The decision of where we were going for coffee took up another long bustle of inane and pointless messaging. Finally we agreed on a time and destination and the next day I arrived 5 minutes early at the cafe and sat waiting for about fifteen minutes, twiddling my thumbs, cursing their tardiness under my breath and silently tut-tutting teenagers with their arses hanging out of their shorts walk past.

Finally, in a fit of impatient fury, I rang Kyles.



“Where the hell are you bitches?” I hissed into the phone. “I’ve been sitting here by myself for half an hour! The waitress thinks I’m a homeless person. She’s taken the packets of sugar off the table!”

Naturally, I’d gone to the wrong cafe in confusion because of the countless places that had been suggested the previous night.

“It’s your own fault, Pinky!” they all screeched when I stalked in, wild-eyed and cranky. 

"You're going senile," Kazzy quipped.

Coffee with the girls transpired as it usually did with smutty reflections on how the silhouettes painted on the wall resembled penises and Shazza volunteering to pose for a prank photo with one of the said penises. We snorted and giggled in our usual infantile camaraderie.



“I’m going to lunch with my old friends I haven’t been out with for fifteen years, tomorrow,” I chimed. “I’ll have to act classier than I am with you lot. Those ladies are from the other side of town. The good side of town. They’re more refined and stylish. There’ll be no joking about penises.”
“Ah garn!” the trouble-making element of the Buzz Club slurped her skinny latte. “We’re classy, Pinky!”

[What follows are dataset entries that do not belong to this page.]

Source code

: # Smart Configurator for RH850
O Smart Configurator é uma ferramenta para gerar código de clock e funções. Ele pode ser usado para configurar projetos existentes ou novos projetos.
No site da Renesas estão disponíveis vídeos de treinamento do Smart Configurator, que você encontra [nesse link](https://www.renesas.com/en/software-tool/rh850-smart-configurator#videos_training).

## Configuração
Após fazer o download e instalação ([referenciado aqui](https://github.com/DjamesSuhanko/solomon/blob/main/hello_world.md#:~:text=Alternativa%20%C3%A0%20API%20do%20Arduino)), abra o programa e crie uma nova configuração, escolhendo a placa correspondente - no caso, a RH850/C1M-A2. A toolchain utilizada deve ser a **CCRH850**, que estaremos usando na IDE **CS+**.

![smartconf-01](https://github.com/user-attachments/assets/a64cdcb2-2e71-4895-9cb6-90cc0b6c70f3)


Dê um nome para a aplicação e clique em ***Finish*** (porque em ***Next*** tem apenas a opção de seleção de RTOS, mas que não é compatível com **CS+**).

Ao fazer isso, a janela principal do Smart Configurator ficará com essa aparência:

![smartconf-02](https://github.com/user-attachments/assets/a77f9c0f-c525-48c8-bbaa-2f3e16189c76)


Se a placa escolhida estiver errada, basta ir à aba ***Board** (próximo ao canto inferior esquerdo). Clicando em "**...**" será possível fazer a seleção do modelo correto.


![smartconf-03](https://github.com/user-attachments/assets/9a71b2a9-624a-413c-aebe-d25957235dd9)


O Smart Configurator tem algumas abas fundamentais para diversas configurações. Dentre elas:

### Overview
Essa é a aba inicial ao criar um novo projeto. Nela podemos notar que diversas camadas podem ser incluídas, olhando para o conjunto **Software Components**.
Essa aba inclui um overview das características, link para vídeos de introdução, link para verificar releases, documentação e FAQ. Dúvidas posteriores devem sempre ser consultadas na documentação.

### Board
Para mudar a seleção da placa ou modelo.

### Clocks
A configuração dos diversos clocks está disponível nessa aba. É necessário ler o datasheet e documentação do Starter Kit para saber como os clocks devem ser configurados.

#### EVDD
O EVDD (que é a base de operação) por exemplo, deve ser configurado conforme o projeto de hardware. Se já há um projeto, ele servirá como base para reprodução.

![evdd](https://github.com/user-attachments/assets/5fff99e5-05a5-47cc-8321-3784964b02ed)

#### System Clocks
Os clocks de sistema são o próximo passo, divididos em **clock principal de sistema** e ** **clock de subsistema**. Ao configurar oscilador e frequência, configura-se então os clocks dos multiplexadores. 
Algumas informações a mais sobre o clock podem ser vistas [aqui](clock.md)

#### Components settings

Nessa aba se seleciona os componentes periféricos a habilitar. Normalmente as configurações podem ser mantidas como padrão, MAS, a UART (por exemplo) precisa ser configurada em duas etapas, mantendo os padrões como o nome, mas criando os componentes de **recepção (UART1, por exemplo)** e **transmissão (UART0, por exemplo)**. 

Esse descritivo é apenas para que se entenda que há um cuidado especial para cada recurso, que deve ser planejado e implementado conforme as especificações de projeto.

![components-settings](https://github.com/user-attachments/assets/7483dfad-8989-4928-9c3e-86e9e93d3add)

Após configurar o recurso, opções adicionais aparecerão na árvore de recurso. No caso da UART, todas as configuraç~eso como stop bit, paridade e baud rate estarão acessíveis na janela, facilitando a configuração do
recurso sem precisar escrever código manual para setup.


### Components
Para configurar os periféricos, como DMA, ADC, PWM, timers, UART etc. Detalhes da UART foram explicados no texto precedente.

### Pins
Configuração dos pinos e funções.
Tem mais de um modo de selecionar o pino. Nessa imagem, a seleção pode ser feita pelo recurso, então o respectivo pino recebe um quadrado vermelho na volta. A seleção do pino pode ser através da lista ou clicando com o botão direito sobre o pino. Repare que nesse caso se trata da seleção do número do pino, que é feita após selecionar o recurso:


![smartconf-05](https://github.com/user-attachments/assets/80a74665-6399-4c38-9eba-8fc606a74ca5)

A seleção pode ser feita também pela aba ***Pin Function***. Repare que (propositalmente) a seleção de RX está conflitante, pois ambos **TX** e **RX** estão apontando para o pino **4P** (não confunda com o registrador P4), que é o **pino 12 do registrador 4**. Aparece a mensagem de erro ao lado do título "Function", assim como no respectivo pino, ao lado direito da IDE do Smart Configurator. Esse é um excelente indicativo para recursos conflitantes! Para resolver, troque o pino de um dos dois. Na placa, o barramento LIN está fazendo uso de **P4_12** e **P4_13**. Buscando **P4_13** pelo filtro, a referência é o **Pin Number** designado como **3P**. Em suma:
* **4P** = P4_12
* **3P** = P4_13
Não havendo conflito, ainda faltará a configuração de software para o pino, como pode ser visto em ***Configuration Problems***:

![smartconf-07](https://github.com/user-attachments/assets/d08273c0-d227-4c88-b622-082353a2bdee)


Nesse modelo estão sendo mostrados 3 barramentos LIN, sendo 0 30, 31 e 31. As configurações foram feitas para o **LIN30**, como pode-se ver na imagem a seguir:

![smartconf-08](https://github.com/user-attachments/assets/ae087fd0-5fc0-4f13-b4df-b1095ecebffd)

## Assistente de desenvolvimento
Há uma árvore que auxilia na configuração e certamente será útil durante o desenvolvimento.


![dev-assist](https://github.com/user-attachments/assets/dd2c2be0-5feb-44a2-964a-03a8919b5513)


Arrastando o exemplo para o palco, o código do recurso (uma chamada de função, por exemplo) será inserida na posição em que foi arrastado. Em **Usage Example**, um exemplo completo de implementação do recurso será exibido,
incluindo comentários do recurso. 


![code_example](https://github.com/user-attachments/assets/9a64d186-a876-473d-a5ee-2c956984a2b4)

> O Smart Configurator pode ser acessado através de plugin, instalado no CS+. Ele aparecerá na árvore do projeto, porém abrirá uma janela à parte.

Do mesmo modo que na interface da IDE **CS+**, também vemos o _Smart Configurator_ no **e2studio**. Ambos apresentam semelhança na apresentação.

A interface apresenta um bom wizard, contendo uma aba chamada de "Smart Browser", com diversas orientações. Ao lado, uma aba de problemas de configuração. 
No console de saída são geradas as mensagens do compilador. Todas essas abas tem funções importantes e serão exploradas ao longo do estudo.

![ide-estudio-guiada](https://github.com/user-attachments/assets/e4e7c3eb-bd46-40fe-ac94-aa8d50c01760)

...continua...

I was a bit nervous meeting up with my friends from another life, yesterday. We’d all belonged to a playgroup together when our kids were toddlers. I’d followed their children’s progress over the years, often seeing them in the newspaper, winning awards or graduating with medical degrees and other highly successful endeavours.

I was immediately in trouble the minute I arrived because I was supposed to make the restaurant booking and typically, I hadn’t… so we had to lug uneven tables together. It’s always my fault, it seems, even after fifteen years, always the scapegoat.

Despite not having sat down to a wine and lunch with these ladies for so long, the conversation still managed to rapidly degenerate into subjects such as; unexpected but thrilling orgasms in middle-age, the particular preferences for how we all groom our squish mittens, and what laser surgery we’d all had over the years. 

To be honest, it was as if we hadn’t seen each other for a week. I'm positive they would have loved my penis observations.

Some bonds can’t be broken.

I thought about it and I realised it’s not a coincidence I have the same familiarity and connection with this group of women as I have with the Buzz Club.

I just have bloody good taste in friends.

Lisa, Pinky, Jill-Anne, Sally and Penny.